%%
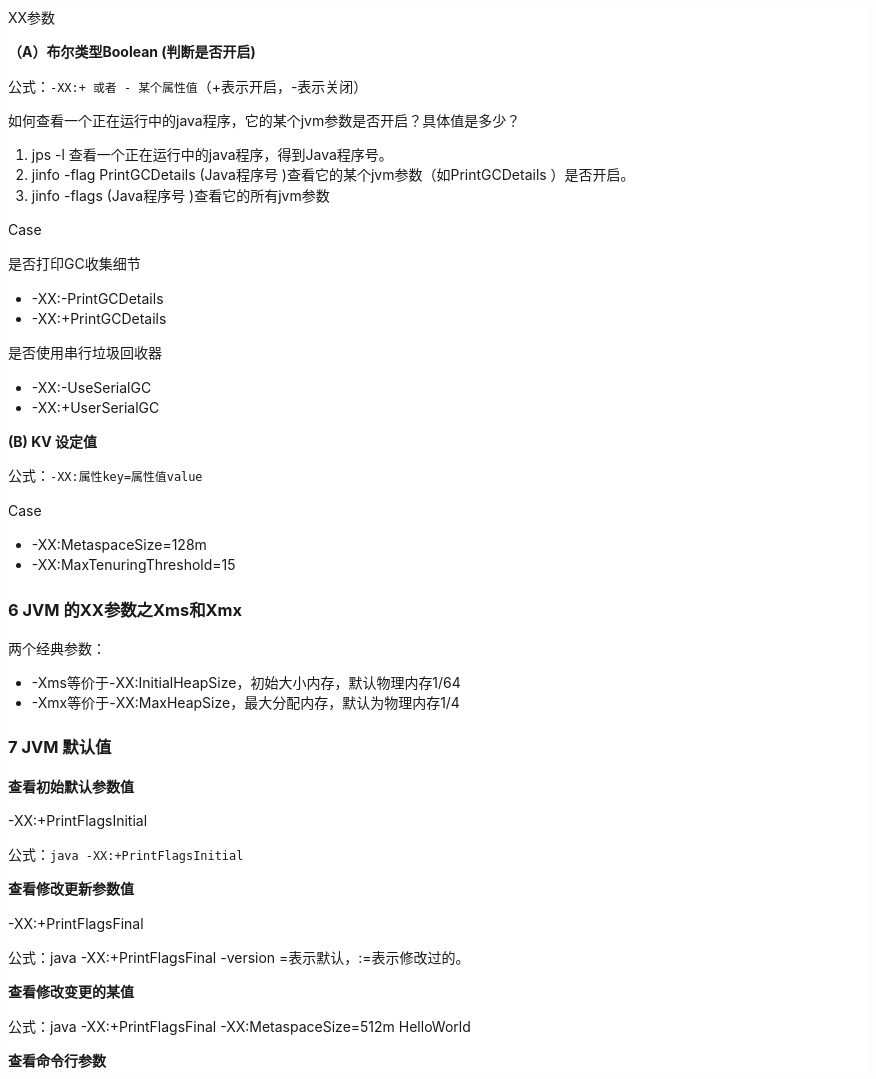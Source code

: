 XX参数

**（A）布尔类型Boolean (判断是否开启)**

​	公式：`-XX:+ 或者 - 某个属性值`（+表示开启，-表示关闭）

如何查看一个正在运行中的java程序，它的某个jvm参数是否开启？具体值是多少？

1. jps -l 查看一个正在运行中的java程序，得到Java程序号。
2. jinfo -flag PrintGCDetails (Java程序号 )查看它的某个jvm参数（如PrintGCDetails ）是否开启。
3. jinfo -flags (Java程序号 )查看它的所有jvm参数

Case

是否打印GC收集细节

- -XX:-PrintGCDetails
- -XX:+PrintGCDetails

是否使用串行垃圾回收器

- -XX:-UseSerialGC
- -XX:+UserSerialGC

**(B) KV 设定值**

公式：`-XX:属性key=属性值value`

Case

- -XX:MetaspaceSize=128m
- -XX:MaxTenuringThreshold=15



### 6 JVM  的XX参数之Xms和Xmx

两个经典参数：

- -Xms等价于-XX:InitialHeapSize，初始大小内存，默认物理内存1/64
- -Xmx等价于-XX:MaxHeapSize，最大分配内存，默认为物理内存1/4



### 7 JVM 默认值

**查看初始默认参数值**

-XX:+PrintFlagsInitial

公式：`java -XX:+PrintFlagsInitial`

**查看修改更新参数值**

-XX:+PrintFlagsFinal

公式：java -XX:+PrintFlagsFinal -version      =表示默认，:=表示修改过的。

**查看修改变更的某值**

公式：java -XX:+PrintFlagsFinal -XX:MetaspaceSize=512m HelloWorld

**查看命令行参数**
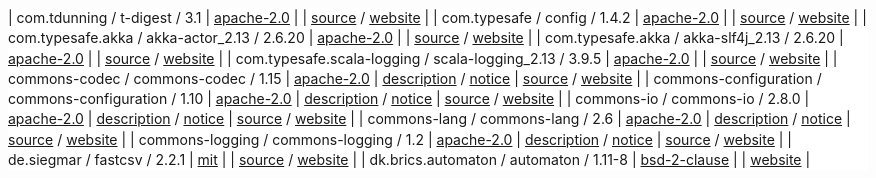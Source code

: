 | com.tdunning / t-digest / 3.1                                                     | [apache-2.0](shared/apache-2.0.txt)                      |                                                                                                                                                                       | [source](https://github.com/tdunning/t-digest) / [website](https://github.com/tdunning/t-digest)                                                                        |
| com.typesafe / config / 1.4.2                                                     | [apache-2.0](shared/apache-2.0.txt)                      |                                                                                                                                                                       | [source](https://github.com/lightbend/config) / [website](https://github.com/lightbend/config)                                                                          |
| com.typesafe.akka / akka-actor_2.13 / 2.6.20                                      | [apache-2.0](shared/apache-2.0.txt)                      |                                                                                                                                                                       | [source](https://github.com/akka/akka) / [website](https://akka.io/)                                                                                                    |
| com.typesafe.akka / akka-slf4j_2.13 / 2.6.20                                      | [apache-2.0](shared/apache-2.0.txt)                      |                                                                                                                                                                       | [source](https://github.com/akka/akka) / [website](https://akka.io/)                                                                                                    |
| com.typesafe.scala-logging / scala-logging_2.13 / 3.9.5                           | [apache-2.0](shared/apache-2.0.txt)                      |                                                                                                                                                                       | [source](https://github.com/lightbend/scala-logging) / [website](https://github.com/lightbend/scala-logging)                                                            |
| commons-codec / commons-codec / 1.15                                              | [apache-2.0](shared/apache-2.0.txt)                      | [description](commons-codec-1.15/LICENSE.txt) / [notice](commons-codec-1.15/NOTICE.txt)                                                                               | [source](https://github.com/apache/commons-codec) / [website](https://commons.apache.org/proper/commons-codec/)                                                         |
| commons-configuration / commons-configuration / 1.10                              | [apache-2.0](shared/apache-2.0.txt)                      | [description](commons-configuration-1.10/LICENSE.txt) / [notice](commons-configuration-1.10/NOTICE.txt)                                                               | [source](http://svn.apache.org/viewvc/commons/proper/configuration/tags/CONFIGURATION_1_10RC2) / [website](http://commons.apache.org/configuration/)                    |
| commons-io / commons-io / 2.8.0                                                   | [apache-2.0](shared/apache-2.0.txt)                      | [description](commons-io-2.8.0/LICENSE.txt) / [notice](commons-io-2.8.0/NOTICE.txt)                                                                                   | [source](https://gitbox.apache.org/repos/asf?p=commons-io.git) / [website](https://commons.apache.org/proper/commons-io/)                                               |
| commons-lang / commons-lang / 2.6                                                 | [apache-2.0](shared/apache-2.0.txt)                      | [description](commons-lang-2.6/LICENSE.txt) / [notice](commons-lang-2.6/NOTICE.txt)                                                                                   | [source](http://svn.apache.org/viewvc/commons/proper/lang/branches/LANG_2_X) / [website](http://commons.apache.org/lang/)                                               |
| commons-logging / commons-logging / 1.2                                           | [apache-2.0](shared/apache-2.0.txt)                      | [description](commons-logging-1.2/LICENSE.txt) / [notice](commons-logging-1.2/NOTICE.txt)                                                                             | [source](http://svn.apache.org/repos/asf/commons/proper/logging/trunk) / [website](http://commons.apache.org/proper/commons-logging/)                                   |
| de.siegmar / fastcsv / 2.2.1                                                      | [mit](fastcsv-2.2.1/FastCSV)                             |                                                                                                                                                                       | [source](https://github.com/osiegmar/FastCSV) / [website](https://github.com/osiegmar/FastCSV)                                                                          |
| dk.brics.automaton / automaton / 1.11-8                                           | [bsd-2-clause](automaton-1.11-8/COPYING)                 |                                                                                                                                                                       | [website](https://www.brics.dk/automaton/)                                                                                                                              |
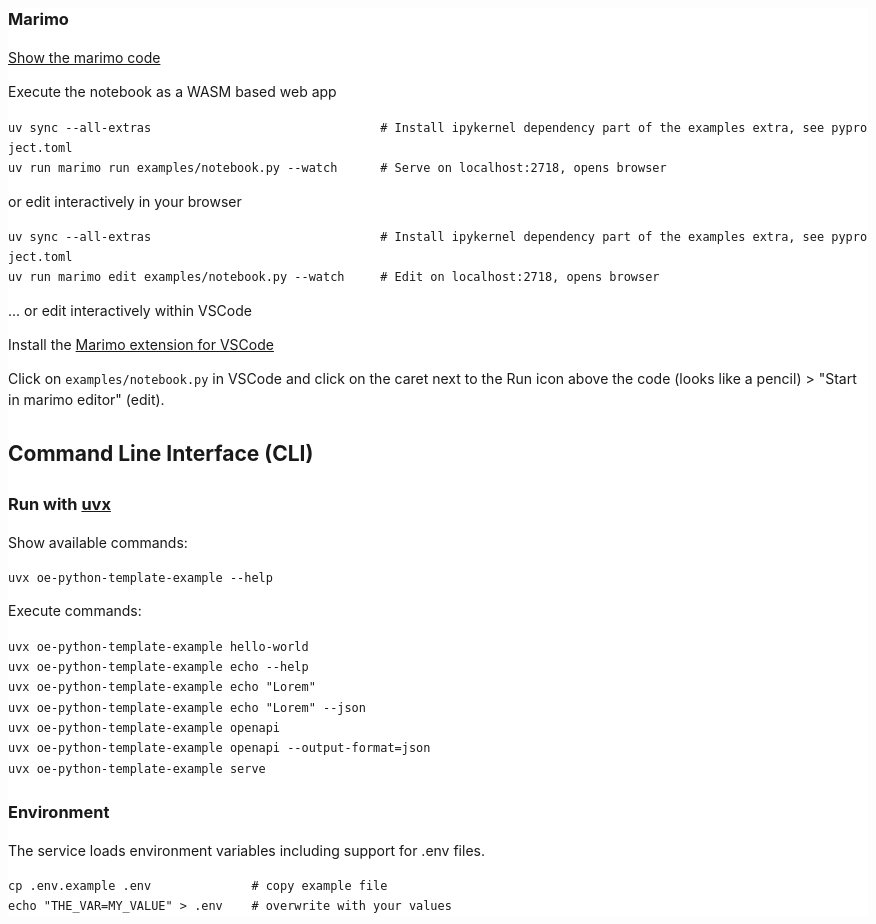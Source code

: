 ### Marimo

[Show the marimo code](https://github.com/helmut-hoffer-von-ankershoffen/oe-python-template-example/blob/main/examples/notebook.py)

Execute the notebook as a WASM based web app

```shell
uv sync --all-extras                                # Install ipykernel dependency part of the examples extra, see pyproject.toml
uv run marimo run examples/notebook.py --watch      # Serve on localhost:2718, opens browser
```

or edit interactively in your browser

```shell
uv sync --all-extras                                # Install ipykernel dependency part of the examples extra, see pyproject.toml
uv run marimo edit examples/notebook.py --watch     # Edit on localhost:2718, opens browser
```

... or edit interactively within VSCode

Install the [Marimo extension for VSCode](https://marketplace.visualstudio.com/items?itemName=marimo-team.vscode-marimo)

Click on `examples/notebook.py` in VSCode and click on the caret next to the Run icon above the code (looks like a pencil) > "Start in marimo editor" (edit).

## Command Line Interface (CLI)

### Run with [uvx](https://docs.astral.sh/uv/guides/tools/)

Show available commands:

```shell
uvx oe-python-template-example --help
```

Execute commands:

```shell
uvx oe-python-template-example hello-world
uvx oe-python-template-example echo --help
uvx oe-python-template-example echo "Lorem"
uvx oe-python-template-example echo "Lorem" --json
uvx oe-python-template-example openapi
uvx oe-python-template-example openapi --output-format=json
uvx oe-python-template-example serve
```

### Environment

The service loads environment variables including support for .env files.

```shell
cp .env.example .env              # copy example file
echo "THE_VAR=MY_VALUE" > .env    # overwrite with your values
```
%%
**Your objective**
What lines of the preceding data include the string "browser"? Pull them out.

**Exercise output**
uv run marimo run examples/notebook.py --watch      # Serve on localhost:2718, opens browser
or edit interactively in your browser
uv run marimo edit examples/notebook.py --watch     # Edit on localhost:2718, opens browser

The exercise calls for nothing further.